The sales model, at 5104 South Bay Ave., Holgate, shows upgrades, including an elevator. The model also conveniently serves as a visual center for choosing options.

“This is where buyers can come to see the quality of the work, really see all the possibilities of these houses,” said Caryn Hill, construction administrator, “and the nice thing is that we’re also using this as the location to pick buyers’ selections. They can see a lot of it in place in the house and it’s a huge aid in making selections ... and if there’s something else that they’re looking for, we can work with them to take care of whatever their needs are.”

Hill led members of the Holgate Taxpayers Association on a tour one recent Saturday, pointing out details like the shiplap wall finish, and the laundry room with a granite sink matching the lovely cabinetry.

A custom-fabricated bedroom is a children’s slumberland with each of four bunks outfitted with its own USB port and light. The nautical styling was done by finish carpentry subcontractor John Aceto, who once quipped that showing it to his granddaughter was a big mistake.

The Spotted Whale in Beach Haven provided the furnishings and accents for the sales model.

Pagnotta had not initially sought out the site for the project, but said that when the opportunity was brought up to him, he thought it would go well if it was done “respectfully and sensitively and for the betterment of the whole community.”

“We threw our hat in the ring and we were able, fortunately, to get approvals and we’ve been well received in developing the property,” he said. Each home has five parking spaces, three more than were required.

“We were trying to find ways we can benefit the community – in taking away 141 trailers, what can we do to make the community better in producing 42 houses?” he said. “So we know we’re decreasing the density somewhat.”

Stormwater retention is onsite. “We’re doing everything we can do to maintain any of our runoff onsite so nothing is allowed to go into the street or the adjacent properties,” Pagnotta said.

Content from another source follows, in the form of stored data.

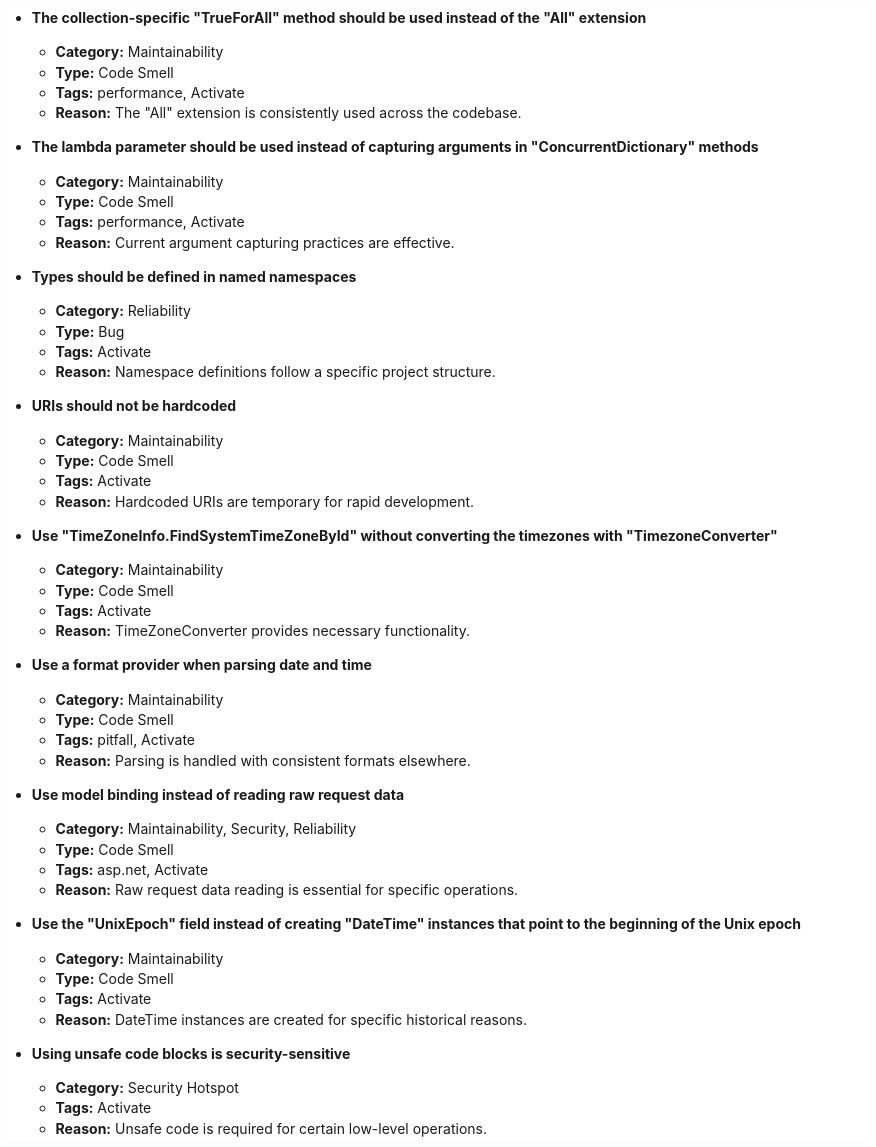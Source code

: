 - **The collection-specific "TrueForAll" method should be used instead of the "All" extension**
  - **Category:** Maintainability
  - **Type:** Code Smell
  - **Tags:** performance, Activate
  - **Reason:** The "All" extension is consistently used across the codebase.

- **The lambda parameter should be used instead of capturing arguments in "ConcurrentDictionary" methods**
  - **Category:** Maintainability
  - **Type:** Code Smell
  - **Tags:** performance, Activate
  - **Reason:** Current argument capturing practices are effective.

- **Types should be defined in named namespaces**
  - **Category:** Reliability
  - **Type:** Bug
  - **Tags:** Activate
  - **Reason:** Namespace definitions follow a specific project structure.

- **URIs should not be hardcoded**
  - **Category:** Maintainability
  - **Type:** Code Smell
  - **Tags:** Activate
  - **Reason:** Hardcoded URIs are temporary for rapid development.

- **Use "TimeZoneInfo.FindSystemTimeZoneById" without converting the timezones with "TimezoneConverter"**
  - **Category:** Maintainability
  - **Type:** Code Smell
  - **Tags:** Activate
  - **Reason:** TimeZoneConverter provides necessary functionality.

- **Use a format provider when parsing date and time**
  - **Category:** Maintainability
  - **Type:** Code Smell
  - **Tags:** pitfall, Activate
  - **Reason:** Parsing is handled with consistent formats elsewhere.

- **Use model binding instead of reading raw request data**
  - **Category:** Maintainability, Security, Reliability
  - **Type:** Code Smell
  - **Tags:** asp.net, Activate
  - **Reason:** Raw request data reading is essential for specific operations.

- **Use the "UnixEpoch" field instead of creating "DateTime" instances that point to the beginning of the Unix epoch**
  - **Category:** Maintainability
  - **Type:** Code Smell
  - **Tags:** Activate
  - **Reason:** DateTime instances are created for specific historical reasons.

- **Using unsafe code blocks is security-sensitive**
  - **Category:** Security Hotspot
  - **Tags:** Activate
  - **Reason:** Unsafe code is required for certain low-level operations.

Realizing that natural vegetation is important to the whole area, he said the team worked with neighbors to repurpose native vegetation that was removed from the construction site.

“When we remove plants, they’re usually invasive species like the black pines, and when we have plants that are valuable and are indigenous, we’ve been working with the Holgate Taxpayers Association and they’ve been repurposing plants with us. We will either plant them or they’ll come and volunteers will take the bayberries and Montauk daisies and things like that and they’ll replant them in other areas.”

On the exterior, the low-maintenance materials were chosen “that are well suited for both the year-round resident and the budget-conscious landlord,” notes the sales material. Vinyl-clad Andersen windows, Certainteed Cedar Impressions, cultured stone, solid PVC trim and vinyl guard rails were chosen “for their beauty and ability to resist the harsh coastal environment of the Jersey Shore.”

The homes’ structural system within the floors and walls integrates engineered lumber and code-surpassing stainless steel fasteners.

The development is located between the Boulevard and West Avenue, along Pershing, Roosevelt and Harding avenues.

The timeframe from contract to closing is about six months, Hill said. The 10th house in the project is under construction now and the project will continue over two years.

For more information, Michael Pagnotta Architecture & Construction can be reached by phone at 609-361-0011 or online at pagnotta.com. The Freeman Group is the listing agent for the project, at 609-661-9345.

“We have a great team,” Pagnotta concluded during a recent tour onsite. “I’ve been doing this for a long time, so we have the attention of the best subs, the best vendors, and my team is a virtual all-star team of the best on the Island that can do this, so I’m fortunate to have them working for me. We’re blessed to have this opportunity, and we just want to do the best that we can do.”